MATERIAL FOR THIS EXERCISE.
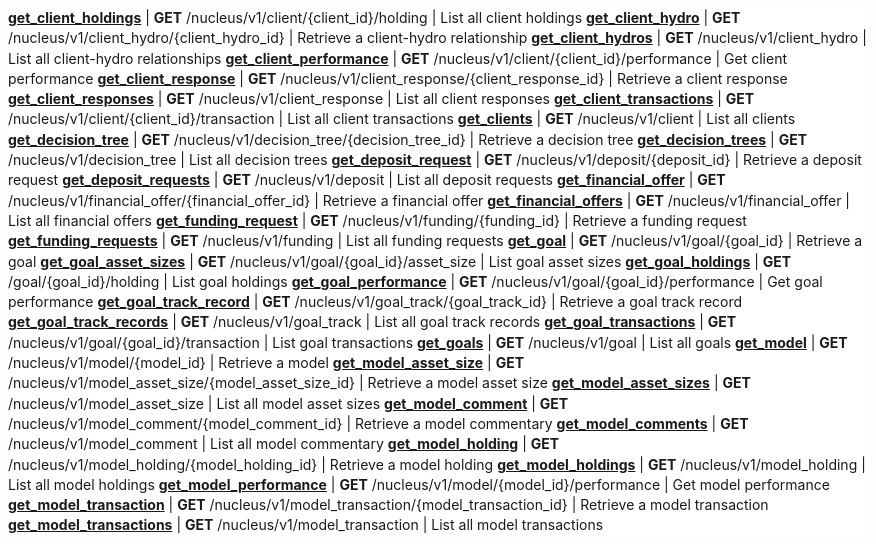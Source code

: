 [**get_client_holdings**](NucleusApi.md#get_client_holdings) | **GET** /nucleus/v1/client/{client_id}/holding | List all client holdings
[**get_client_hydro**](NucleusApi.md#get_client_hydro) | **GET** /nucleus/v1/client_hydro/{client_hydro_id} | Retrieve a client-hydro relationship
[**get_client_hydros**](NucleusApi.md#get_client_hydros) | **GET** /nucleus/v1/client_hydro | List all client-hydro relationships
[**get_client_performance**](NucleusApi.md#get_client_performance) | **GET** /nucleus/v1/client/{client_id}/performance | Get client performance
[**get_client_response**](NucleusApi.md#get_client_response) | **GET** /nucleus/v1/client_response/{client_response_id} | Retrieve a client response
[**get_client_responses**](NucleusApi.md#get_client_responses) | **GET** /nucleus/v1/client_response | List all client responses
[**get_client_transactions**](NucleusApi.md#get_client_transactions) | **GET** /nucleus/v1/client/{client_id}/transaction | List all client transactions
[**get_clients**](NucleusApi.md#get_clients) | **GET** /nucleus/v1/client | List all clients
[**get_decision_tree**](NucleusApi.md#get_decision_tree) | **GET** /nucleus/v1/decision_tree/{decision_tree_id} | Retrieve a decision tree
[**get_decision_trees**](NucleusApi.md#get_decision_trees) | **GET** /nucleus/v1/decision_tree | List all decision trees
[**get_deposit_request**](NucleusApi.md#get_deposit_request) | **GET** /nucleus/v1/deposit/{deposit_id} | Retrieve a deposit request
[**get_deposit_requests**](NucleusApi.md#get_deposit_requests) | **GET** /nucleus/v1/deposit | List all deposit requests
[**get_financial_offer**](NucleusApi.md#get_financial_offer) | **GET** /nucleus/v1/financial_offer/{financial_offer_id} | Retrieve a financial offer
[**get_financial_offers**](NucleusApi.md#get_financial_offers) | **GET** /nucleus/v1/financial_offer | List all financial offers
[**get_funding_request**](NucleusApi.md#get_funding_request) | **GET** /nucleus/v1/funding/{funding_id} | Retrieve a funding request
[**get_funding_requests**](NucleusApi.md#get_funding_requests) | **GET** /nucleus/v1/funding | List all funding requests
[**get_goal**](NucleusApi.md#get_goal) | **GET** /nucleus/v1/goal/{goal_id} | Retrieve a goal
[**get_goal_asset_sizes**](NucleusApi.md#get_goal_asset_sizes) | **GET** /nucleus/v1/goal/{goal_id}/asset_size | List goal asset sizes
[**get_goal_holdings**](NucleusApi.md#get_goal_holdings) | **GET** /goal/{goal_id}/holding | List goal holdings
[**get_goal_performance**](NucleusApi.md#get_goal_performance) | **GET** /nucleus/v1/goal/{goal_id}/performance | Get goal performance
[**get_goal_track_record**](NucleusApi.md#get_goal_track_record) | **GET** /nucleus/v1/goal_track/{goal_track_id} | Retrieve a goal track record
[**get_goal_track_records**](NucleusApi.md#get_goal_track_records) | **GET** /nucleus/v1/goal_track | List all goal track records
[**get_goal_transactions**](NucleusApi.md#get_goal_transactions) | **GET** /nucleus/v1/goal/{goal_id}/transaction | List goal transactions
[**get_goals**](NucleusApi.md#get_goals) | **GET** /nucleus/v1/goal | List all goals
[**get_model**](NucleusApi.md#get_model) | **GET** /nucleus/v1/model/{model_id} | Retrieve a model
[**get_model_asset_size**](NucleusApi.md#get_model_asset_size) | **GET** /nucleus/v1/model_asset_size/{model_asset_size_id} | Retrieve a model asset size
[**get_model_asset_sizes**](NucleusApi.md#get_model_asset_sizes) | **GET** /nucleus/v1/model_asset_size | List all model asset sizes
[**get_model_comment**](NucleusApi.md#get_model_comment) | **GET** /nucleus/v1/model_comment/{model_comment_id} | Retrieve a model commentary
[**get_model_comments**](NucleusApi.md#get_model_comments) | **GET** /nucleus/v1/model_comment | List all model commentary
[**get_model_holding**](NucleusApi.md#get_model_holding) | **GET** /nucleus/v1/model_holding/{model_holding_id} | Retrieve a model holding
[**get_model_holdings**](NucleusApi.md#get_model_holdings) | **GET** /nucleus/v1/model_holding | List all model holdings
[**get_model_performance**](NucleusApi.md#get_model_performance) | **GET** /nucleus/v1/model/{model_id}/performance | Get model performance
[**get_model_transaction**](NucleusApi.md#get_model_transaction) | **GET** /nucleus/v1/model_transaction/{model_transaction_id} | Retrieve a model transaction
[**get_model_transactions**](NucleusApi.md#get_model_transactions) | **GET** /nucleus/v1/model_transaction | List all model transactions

THE TASK.
Scan the listing for the string "hydro" and copy every line that carries it.

RESULT FOR THIS TASK.
[**get_client_hydro**](NucleusApi.md#get_client_hydro) | **GET** /nucleus/v1/client_hydro/{client_hydro_id} | Retrieve a client-hydro relationship
[**get_client_hydros**](NucleusApi.md#get_client_hydros) | **GET** /nucleus/v1/client_hydro | List all client-hydro relationships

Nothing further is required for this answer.